Eis a verdade: andamos há muito tempo a fantasiar a nossa própria destruição coletiva. São as vacas. As aves. O “bug” informático. A pneumonia atípica. A catástrofe ecológica e climatérica que nos espera.
Ou, para sermos mais atuais, uma gripe de origem suína e mexicana que, nas palavras de Margaret Chan, diretora-geral da Organização Mundial de Saúde, coloca toda a humanidade em risco. Que essa “gripe suína” esteja sobretudo confinada ao México, pouco importa. Que as vítimas do México sejam praticamente insignificantes quando comparadas com as vítimas regulares de gripe regular, também não. E que os infectados fora do México estejam a responder aos medicamentos disponíveis, muito menos. A realidade dos fatos não altera a nossa histeria.
E não altera porque a nossa histeria é profunda e incurável. Hoje, vivemos mais. Hoje, vivemos melhor. Mas apesar disso, ou sobretudo por causa disso, entramos em pânico sempre que a morte, ou mesmo a mera possibilidade da morte, ameaça o nosso único deus: o corpo, o nosso corpo, e a “Religião da Saúde” que substituiu todas as outras teologias tradicionais.
Tememos a nossa destruição física. Mas, como em qualquer temor, recriamos e até desejamos essa mesma destruição, como se isso redimisse a radical solidão dos homens de hoje. Tão modernos que somos. E tão entediados que nos sentimos.
Um conselho: nada nesta vida se faz sem perseverança. Quem sabe? Se desejarmos muito que algo aconteça, talvez um dia alguém lá cima se lembre de responder às nossas preces. “
Afirmei que este artigo convidava à reflexão.
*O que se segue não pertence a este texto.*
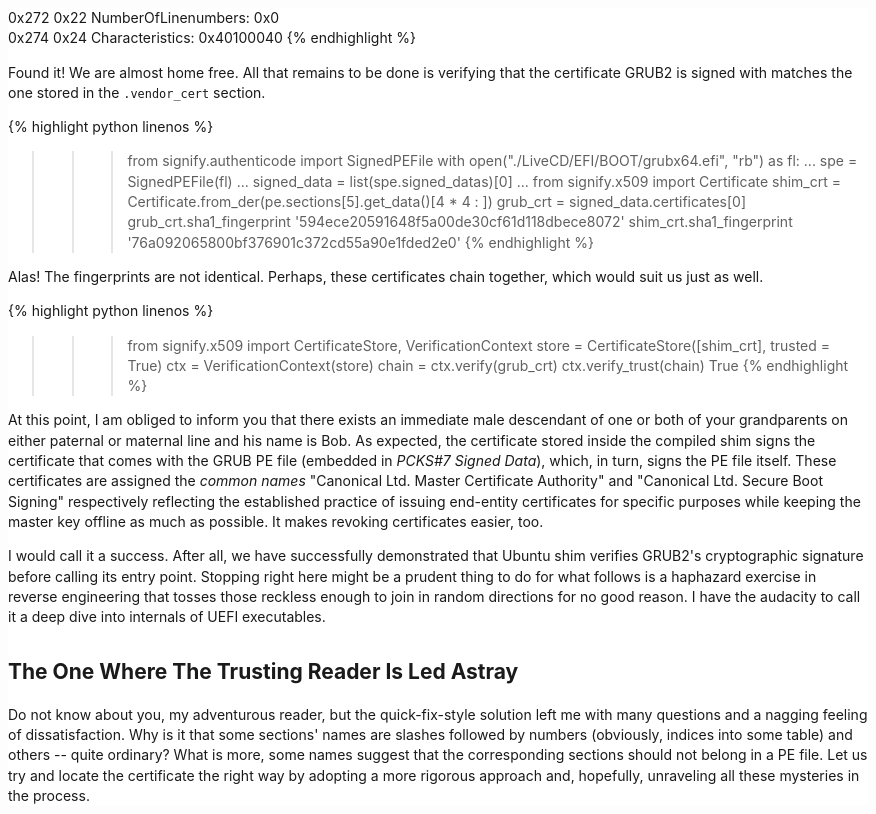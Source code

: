 0x272      0x22  NumberOfLinenumbers:           0x0       
0x274      0x24  Characteristics:               0x40100040
{% endhighlight %}

Found it! We are almost home free. All that remains to be done is verifying that the certificate GRUB2 is signed with matches the one stored in the `.vendor_cert` section. 

{% highlight python linenos %}
>>> from signify.authenticode import SignedPEFile
>>> with open("./LiveCD/EFI/BOOT/grubx64.efi", "rb") as fl:
...     spe = SignedPEFile(fl)
...     signed_data = list(spe.signed_datas)[0]
... 
>>> from signify.x509 import Certificate
>>> shim_crt = Certificate.from_der(pe.sections[5].get_data()[4 * 4 : ])
>>> grub_crt = signed_data.certificates[0]
>>> grub_crt.sha1_fingerprint
'594ece20591648f5a00de30cf61d118dbece8072'
>>> shim_crt.sha1_fingerprint
'76a092065800bf376901c372cd55a90e1fded2e0'
{% endhighlight %}

Alas! The fingerprints are not identical. Perhaps, these certificates chain together, which would suit us just as well.

{% highlight python linenos %}
>>> from signify.x509 import CertificateStore, VerificationContext
>>> store = CertificateStore([shim_crt], trusted = True)
>>> ctx = VerificationContext(store)
>>> chain = ctx.verify(grub_crt)
>>> ctx.verify_trust(chain)
True
{% endhighlight %}

At this point, I am obliged to inform you that there exists an immediate male descendant of one or both of your grandparents on either paternal or maternal line and his name is Bob. As expected, the certificate stored inside the compiled shim signs the certificate that comes with the GRUB PE file (embedded in _PCKS\#7 Signed Data_), which, in turn, signs the PE file itself. These certificates are assigned the _common names_ "Canonical Ltd. Master Certificate Authority" and "Canonical Ltd. Secure Boot Signing" respectively reflecting the established practice of issuing end-entity certificates for specific purposes while keeping the master key offline as much as possible. It makes revoking certificates easier, too.

I would call it a success. After all, we have successfully demonstrated that Ubuntu shim verifies GRUB2's cryptographic signature before calling its entry point. Stopping right here might be a prudent thing to do for what follows is a haphazard exercise in reverse engineering that tosses those reckless enough to join in random directions for no good reason. I have the audacity to call it a deep dive into internals of UEFI executables.  

## The One Where The Trusting Reader Is Led Astray

Do not know about you, my adventurous reader, but the quick-fix-style solution left me with many questions and a nagging feeling of dissatisfaction. Why is it that some sections' names are slashes followed by numbers (obviously, indices into some table) and others -- quite ordinary? What is more, some names suggest that the corresponding sections should not belong in a PE file. Let us try and locate the certificate the right way by adopting a more rigorous approach and, hopefully, unraveling all these mysteries in the process.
Antes de terminar quero deixar aqui duas perguntas.
Diz o autor que “andamos há muito tempo a fantasiar a nossa própria destruição coletiva”, para acrescentar depois que “a realidade dos fatos não altera a nossa histeria”.
1) somos nós mesmos que fantasiamos, ou nos induzem a fantasiar nossa destruição coletiva, como no caso presente?
2) a realidade dos fatos não altera a “nossa histeria”, ou não altera a histeria que nos querem impor?